DATA PROVIDED:
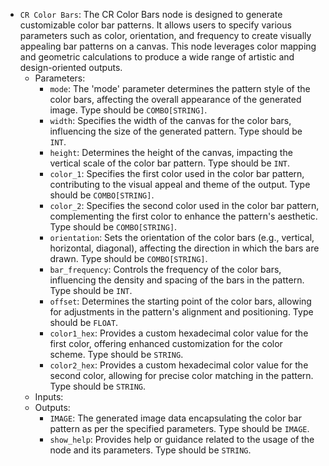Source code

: - `CR Color Bars`: The CR Color Bars node is designed to generate customizable color bar patterns. It allows users to specify various parameters such as color, orientation, and frequency to create visually appealing bar patterns on a canvas. This node leverages color mapping and geometric calculations to produce a wide range of artistic and design-oriented outputs.
    - Parameters:
        - `mode`: The 'mode' parameter determines the pattern style of the color bars, affecting the overall appearance of the generated image. Type should be `COMBO[STRING]`.
        - `width`: Specifies the width of the canvas for the color bars, influencing the size of the generated pattern. Type should be `INT`.
        - `height`: Determines the height of the canvas, impacting the vertical scale of the color bar pattern. Type should be `INT`.
        - `color_1`: Specifies the first color used in the color bar pattern, contributing to the visual appeal and theme of the output. Type should be `COMBO[STRING]`.
        - `color_2`: Specifies the second color used in the color bar pattern, complementing the first color to enhance the pattern's aesthetic. Type should be `COMBO[STRING]`.
        - `orientation`: Sets the orientation of the color bars (e.g., vertical, horizontal, diagonal), affecting the direction in which the bars are drawn. Type should be `COMBO[STRING]`.
        - `bar_frequency`: Controls the frequency of the color bars, influencing the density and spacing of the bars in the pattern. Type should be `INT`.
        - `offset`: Determines the starting point of the color bars, allowing for adjustments in the pattern's alignment and positioning. Type should be `FLOAT`.
        - `color1_hex`: Provides a custom hexadecimal color value for the first color, offering enhanced customization for the color scheme. Type should be `STRING`.
        - `color2_hex`: Provides a custom hexadecimal color value for the second color, allowing for precise color matching in the pattern. Type should be `STRING`.
    - Inputs:
    - Outputs:
        - `IMAGE`: The generated image data encapsulating the color bar pattern as per the specified parameters. Type should be `IMAGE`.
        - `show_help`: Provides help or guidance related to the usage of the node and its parameters. Type should be `STRING`.

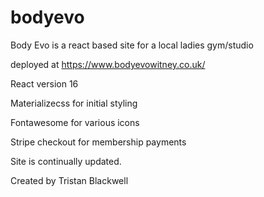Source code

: # bodyevo

Body Evo is a react based site for a local ladies gym/studio

deployed at https://www.bodyevowitney.co.uk/

React version 16

Materializecss for initial styling

Fontawesome for various icons

Stripe checkout for membership payments

Site is continually updated.

Created by Tristan Blackwell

EXERCISE INSTRUCTIONS:
Please transcribe exactly the part of the records that opens with the line containing "Specifies the second" and closes with the line containing "Fontawesome for various icons", both ends included, and leave out the pictures.

RESPONSE BELOW:
        - `color_2`: Specifies the second color used in the color bar pattern, complementing the first color to enhance the pattern's aesthetic. Type should be `COMBO[STRING]`.
        - `orientation`: Sets the orientation of the color bars (e.g., vertical, horizontal, diagonal), affecting the direction in which the bars are drawn. Type should be `COMBO[STRING]`.
        - `bar_frequency`: Controls the frequency of the color bars, influencing the density and spacing of the bars in the pattern. Type should be `INT`.
        - `offset`: Determines the starting point of the color bars, allowing for adjustments in the pattern's alignment and positioning. Type should be `FLOAT`.
        - `color1_hex`: Provides a custom hexadecimal color value for the first color, offering enhanced customization for the color scheme. Type should be `STRING`.
        - `color2_hex`: Provides a custom hexadecimal color value for the second color, allowing for precise color matching in the pattern. Type should be `STRING`.
    - Inputs:
    - Outputs:
        - `IMAGE`: The generated image data encapsulating the color bar pattern as per the specified parameters. Type should be `IMAGE`.
        - `show_help`: Provides help or guidance related to the usage of the node and its parameters. Type should be `STRING`.

Source code

: # bodyevo

Body Evo is a react based site for a local ladies gym/studio

deployed at https://www.bodyevowitney.co.uk/

React version 16

Materializecss for initial styling

Fontawesome for various icons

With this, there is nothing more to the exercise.